Adam Thomson wrote:
What are people's experience of Trados, Wordfast and other programmes? How are they helpful (or not)?
*** Over the last year, I have had experience with four different programs - SDLX, Deja Vu, Wordfast, and Trados.
I do find that using a TM tool (once you get used to their quirks and tricks) is very, very helpful for the day-to-day translation process. The biggest benefits, IMO, are:
1. You're less likely to miss bits out, as the TM tool breaks your source text into "segments", usually on the basis of each sentence, and shows you an empty matching segment into which you type your translation. Because of this, I will now always use a CAT tool even in non-repetitive texts.
2. The memory: as you'll know, especially with technical texts, there are often lots or repeated, or very similar sentences, or headings or passages. Once your TM tool has "remembered" a particular sentence pair, it will then offer you a ready-made translation for a repeated or similar source text sentence later on. This saves massive amounts of time in some texts, though you have to watch out for small differences, of course.
3. You can get more work. Many agencies insist that you use a CAT tool, as they may have a previous "memory" from work done for the same client, and will want you to use that on a new job, so as to guarantee consistency.
Trados gives the impression of being the "industry leader". I understand that some clients make having Trados a condition of a translator getting business.
Wordfast claims to be much cheaper and seems to imply that it can do just as good a job as Trados can.
You're largely right on both of these points.
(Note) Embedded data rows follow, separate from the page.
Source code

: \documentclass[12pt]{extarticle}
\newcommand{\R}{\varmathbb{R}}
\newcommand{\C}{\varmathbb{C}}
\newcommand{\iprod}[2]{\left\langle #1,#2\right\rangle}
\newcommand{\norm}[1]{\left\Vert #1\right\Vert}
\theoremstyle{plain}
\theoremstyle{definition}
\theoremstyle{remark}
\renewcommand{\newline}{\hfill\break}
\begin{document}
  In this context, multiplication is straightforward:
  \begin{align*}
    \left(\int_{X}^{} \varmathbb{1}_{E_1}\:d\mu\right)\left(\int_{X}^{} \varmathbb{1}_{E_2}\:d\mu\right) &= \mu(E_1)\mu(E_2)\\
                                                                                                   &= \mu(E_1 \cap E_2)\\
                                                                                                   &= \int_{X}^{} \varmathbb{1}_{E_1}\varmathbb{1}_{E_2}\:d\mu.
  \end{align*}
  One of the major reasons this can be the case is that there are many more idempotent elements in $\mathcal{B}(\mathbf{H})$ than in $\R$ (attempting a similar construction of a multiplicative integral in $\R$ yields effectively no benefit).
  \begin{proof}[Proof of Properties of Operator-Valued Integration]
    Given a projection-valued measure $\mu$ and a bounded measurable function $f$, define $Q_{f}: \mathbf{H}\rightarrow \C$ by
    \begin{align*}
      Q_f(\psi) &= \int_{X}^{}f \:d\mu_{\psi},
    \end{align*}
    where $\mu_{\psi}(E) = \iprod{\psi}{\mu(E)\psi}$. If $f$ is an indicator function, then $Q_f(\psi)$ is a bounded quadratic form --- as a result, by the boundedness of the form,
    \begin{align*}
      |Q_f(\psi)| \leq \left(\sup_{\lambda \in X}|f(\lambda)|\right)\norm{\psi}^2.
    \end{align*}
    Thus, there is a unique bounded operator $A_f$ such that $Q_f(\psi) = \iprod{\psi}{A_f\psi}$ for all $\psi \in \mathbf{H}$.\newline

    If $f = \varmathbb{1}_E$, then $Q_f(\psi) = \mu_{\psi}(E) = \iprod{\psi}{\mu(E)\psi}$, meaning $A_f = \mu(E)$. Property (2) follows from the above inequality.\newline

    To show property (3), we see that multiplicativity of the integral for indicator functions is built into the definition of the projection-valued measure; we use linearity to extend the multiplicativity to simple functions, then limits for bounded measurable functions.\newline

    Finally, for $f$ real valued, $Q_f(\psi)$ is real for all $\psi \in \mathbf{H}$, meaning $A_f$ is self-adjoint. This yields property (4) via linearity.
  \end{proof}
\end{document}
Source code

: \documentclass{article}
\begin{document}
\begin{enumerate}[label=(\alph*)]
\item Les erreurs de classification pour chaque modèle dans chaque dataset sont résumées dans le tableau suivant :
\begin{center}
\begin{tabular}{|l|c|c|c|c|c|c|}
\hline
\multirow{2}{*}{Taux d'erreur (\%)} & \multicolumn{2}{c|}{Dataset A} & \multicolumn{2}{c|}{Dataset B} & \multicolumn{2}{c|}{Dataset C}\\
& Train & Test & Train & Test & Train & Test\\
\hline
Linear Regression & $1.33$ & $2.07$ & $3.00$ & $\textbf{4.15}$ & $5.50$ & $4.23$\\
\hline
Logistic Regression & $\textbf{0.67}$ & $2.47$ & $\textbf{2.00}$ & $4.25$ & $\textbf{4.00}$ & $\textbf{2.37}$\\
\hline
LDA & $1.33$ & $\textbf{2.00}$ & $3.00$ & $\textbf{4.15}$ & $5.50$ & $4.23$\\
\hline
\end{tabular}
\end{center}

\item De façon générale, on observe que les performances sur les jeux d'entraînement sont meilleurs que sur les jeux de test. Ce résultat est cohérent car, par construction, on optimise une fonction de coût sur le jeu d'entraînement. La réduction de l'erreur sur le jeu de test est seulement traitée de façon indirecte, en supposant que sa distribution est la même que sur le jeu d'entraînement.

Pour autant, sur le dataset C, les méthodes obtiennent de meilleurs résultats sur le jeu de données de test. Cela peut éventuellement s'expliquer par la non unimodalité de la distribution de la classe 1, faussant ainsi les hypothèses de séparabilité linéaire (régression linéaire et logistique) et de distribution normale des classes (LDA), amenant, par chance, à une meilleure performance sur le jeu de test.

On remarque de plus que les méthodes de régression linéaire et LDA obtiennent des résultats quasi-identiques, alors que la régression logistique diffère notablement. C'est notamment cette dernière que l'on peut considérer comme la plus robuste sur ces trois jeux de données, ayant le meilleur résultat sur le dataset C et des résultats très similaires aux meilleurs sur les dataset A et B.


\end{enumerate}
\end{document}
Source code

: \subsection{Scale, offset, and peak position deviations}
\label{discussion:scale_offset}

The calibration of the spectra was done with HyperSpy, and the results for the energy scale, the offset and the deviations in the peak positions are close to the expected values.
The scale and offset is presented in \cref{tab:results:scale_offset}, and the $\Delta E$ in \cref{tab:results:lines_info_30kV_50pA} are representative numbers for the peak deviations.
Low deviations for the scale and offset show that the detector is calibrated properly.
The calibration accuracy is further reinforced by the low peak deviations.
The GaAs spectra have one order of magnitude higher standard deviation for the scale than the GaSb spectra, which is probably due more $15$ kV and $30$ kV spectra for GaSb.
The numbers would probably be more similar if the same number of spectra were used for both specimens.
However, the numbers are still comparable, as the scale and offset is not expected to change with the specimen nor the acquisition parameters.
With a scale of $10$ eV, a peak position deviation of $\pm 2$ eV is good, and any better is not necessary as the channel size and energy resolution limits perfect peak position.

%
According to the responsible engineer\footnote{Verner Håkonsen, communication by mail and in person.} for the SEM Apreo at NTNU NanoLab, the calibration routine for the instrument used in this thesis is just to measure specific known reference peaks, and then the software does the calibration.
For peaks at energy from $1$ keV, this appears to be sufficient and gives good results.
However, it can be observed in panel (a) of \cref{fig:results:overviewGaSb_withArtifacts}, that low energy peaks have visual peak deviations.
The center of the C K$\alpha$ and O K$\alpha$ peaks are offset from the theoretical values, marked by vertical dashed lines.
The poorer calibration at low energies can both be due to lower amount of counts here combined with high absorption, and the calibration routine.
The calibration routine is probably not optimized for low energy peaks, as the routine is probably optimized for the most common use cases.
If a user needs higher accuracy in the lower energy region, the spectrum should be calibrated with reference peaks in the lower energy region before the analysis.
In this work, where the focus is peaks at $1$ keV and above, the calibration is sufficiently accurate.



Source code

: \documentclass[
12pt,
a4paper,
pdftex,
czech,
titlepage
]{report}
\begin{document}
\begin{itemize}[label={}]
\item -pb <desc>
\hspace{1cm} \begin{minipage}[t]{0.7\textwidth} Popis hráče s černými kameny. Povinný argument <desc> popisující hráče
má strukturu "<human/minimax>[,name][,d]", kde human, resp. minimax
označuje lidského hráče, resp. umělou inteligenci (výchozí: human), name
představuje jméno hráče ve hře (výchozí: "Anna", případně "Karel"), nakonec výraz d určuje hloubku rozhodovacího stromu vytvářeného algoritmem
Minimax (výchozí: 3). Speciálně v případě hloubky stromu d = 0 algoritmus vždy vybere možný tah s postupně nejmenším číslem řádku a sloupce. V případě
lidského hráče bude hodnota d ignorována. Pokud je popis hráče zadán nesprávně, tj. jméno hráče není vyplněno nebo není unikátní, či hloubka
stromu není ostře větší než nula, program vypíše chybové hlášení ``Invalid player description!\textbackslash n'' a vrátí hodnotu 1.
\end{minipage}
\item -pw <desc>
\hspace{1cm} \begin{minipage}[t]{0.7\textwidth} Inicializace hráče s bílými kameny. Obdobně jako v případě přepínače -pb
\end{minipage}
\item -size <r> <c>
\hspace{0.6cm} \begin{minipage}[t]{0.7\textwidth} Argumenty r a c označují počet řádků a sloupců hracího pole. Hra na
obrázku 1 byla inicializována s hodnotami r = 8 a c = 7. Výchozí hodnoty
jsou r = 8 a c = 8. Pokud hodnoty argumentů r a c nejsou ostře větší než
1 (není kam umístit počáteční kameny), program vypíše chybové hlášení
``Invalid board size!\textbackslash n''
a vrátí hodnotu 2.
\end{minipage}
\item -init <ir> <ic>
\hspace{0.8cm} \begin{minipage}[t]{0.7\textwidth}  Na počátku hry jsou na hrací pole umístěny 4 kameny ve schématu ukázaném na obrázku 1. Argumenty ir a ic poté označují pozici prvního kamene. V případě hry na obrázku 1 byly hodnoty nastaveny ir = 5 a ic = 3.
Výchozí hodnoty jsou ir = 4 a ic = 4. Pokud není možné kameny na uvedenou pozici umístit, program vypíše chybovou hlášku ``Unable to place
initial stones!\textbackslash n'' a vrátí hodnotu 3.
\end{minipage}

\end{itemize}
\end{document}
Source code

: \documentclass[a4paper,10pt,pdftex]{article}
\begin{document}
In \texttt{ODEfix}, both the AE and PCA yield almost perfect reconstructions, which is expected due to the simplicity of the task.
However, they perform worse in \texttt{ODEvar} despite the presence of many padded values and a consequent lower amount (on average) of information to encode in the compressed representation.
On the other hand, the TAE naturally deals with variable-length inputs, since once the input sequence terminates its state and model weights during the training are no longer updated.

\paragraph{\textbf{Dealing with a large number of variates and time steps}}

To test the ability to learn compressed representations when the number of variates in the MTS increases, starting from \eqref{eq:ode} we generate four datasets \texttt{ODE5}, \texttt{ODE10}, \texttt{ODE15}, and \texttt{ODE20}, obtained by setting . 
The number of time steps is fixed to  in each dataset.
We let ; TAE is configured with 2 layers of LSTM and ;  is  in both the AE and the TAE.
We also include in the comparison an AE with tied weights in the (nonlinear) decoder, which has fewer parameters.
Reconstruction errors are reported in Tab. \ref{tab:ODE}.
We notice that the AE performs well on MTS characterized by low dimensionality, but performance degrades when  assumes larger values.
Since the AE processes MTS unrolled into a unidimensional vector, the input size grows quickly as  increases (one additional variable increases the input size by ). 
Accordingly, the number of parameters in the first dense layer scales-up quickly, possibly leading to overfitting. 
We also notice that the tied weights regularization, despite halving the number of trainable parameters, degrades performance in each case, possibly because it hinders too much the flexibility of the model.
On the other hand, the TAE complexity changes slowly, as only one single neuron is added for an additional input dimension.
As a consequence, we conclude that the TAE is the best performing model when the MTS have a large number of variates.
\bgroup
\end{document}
I used SDLX first, simply because it was available at the university where I did my MA in translation. However, I didn't find it very user-friendly, and it was very "buggy" when producing a glossary - a special task I was doing at the time. Having looked at the ProZ CAT fight and other sources, I therefore thought I would try Deja Vu, as lots of people rated it very highly and at that time you could download an almost fully-functional version for a free month's trial. (Maybe you still can - see www.atril.com
) I found it relatively easy to use, and I successfully completed some real client translations with it with good results, with a range of different file formats. I therefore purchased a new copy of it.
Since then, however, I did notice that there was much more demand, say on the ProZ job board, for translators with Trados, but also had heard good recommendations for Wordfast.
I therefore downloaded the free version of Wordfast (www.wordfast.net
), and found this even easier to use and more pleasing to the eye than Deja Vu. Even the free version (which is you can use for as long as you like) produced very good results, at least for straightforward Word documents.
I have since used it with some clients I know well for Trados jobs, but there are major limitations, I believe, as to the compatibility. It cannot, for example, open the latest "TMW" memories produced by Trados. This caused me major difficulties on a rush-job for a new client a few weeks ago, as even the very old version of Trados I had bought could not help. I also found that Wordfast can disrupt some regular MS Word functions in unpredicatable ways.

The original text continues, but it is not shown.